Give back all of the data unchanged. Keep every word as it is.

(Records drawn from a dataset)
☆ ☆ ☆ ☆

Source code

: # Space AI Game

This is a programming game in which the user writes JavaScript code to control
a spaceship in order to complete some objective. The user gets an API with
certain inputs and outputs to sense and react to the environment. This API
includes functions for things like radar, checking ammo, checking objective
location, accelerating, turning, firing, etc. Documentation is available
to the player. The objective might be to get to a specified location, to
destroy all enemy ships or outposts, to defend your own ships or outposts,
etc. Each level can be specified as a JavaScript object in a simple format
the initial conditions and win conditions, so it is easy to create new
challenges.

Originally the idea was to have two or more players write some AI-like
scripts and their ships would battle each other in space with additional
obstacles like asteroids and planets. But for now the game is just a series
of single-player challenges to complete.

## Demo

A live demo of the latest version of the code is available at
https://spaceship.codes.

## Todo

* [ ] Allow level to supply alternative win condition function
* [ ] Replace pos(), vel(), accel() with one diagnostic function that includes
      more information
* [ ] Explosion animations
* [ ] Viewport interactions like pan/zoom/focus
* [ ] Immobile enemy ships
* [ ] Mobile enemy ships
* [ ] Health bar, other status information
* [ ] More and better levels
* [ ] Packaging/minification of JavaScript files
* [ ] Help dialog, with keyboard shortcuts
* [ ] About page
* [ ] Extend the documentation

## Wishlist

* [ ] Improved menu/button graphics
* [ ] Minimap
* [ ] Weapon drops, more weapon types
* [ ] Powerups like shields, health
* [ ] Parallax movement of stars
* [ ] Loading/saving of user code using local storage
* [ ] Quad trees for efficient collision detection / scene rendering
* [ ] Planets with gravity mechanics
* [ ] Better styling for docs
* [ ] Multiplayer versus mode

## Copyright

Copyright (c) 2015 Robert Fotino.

☆ ☆ ☆ ☆

RESULT BELOW =>
Source code

: # Space AI Game

This is a programming game in which the user writes JavaScript code to control
a spaceship in order to complete some objective. The user gets an API with
certain inputs and outputs to sense and react to the environment. This API
includes functions for things like radar, checking ammo, checking objective
location, accelerating, turning, firing, etc. Documentation is available
to the player. The objective might be to get to a specified location, to
destroy all enemy ships or outposts, to defend your own ships or outposts,
etc. Each level can be specified as a JavaScript object in a simple format
the initial conditions and win conditions, so it is easy to create new
challenges.

Originally the idea was to have two or more players write some AI-like
scripts and their ships would battle each other in space with additional
obstacles like asteroids and planets. But for now the game is just a series
of single-player challenges to complete.

## Demo

A live demo of the latest version of the code is available at
https://spaceship.codes.

## Todo

* [ ] Allow level to supply alternative win condition function
* [ ] Replace pos(), vel(), accel() with one diagnostic function that includes
      more information
* [ ] Explosion animations
* [ ] Viewport interactions like pan/zoom/focus
* [ ] Immobile enemy ships
* [ ] Mobile enemy ships
* [ ] Health bar, other status information
* [ ] More and better levels
* [ ] Packaging/minification of JavaScript files
* [ ] Help dialog, with keyboard shortcuts
* [ ] About page
* [ ] Extend the documentation

## Wishlist

* [ ] Improved menu/button graphics
* [ ] Minimap
* [ ] Weapon drops, more weapon types
* [ ] Powerups like shields, health
* [ ] Parallax movement of stars
* [ ] Loading/saving of user code using local storage
* [ ] Quad trees for efficient collision detection / scene rendering
* [ ] Planets with gravity mechanics
* [ ] Better styling for docs
* [ ] Multiplayer versus mode

## Copyright

Copyright (c) 2015 Robert Fotino.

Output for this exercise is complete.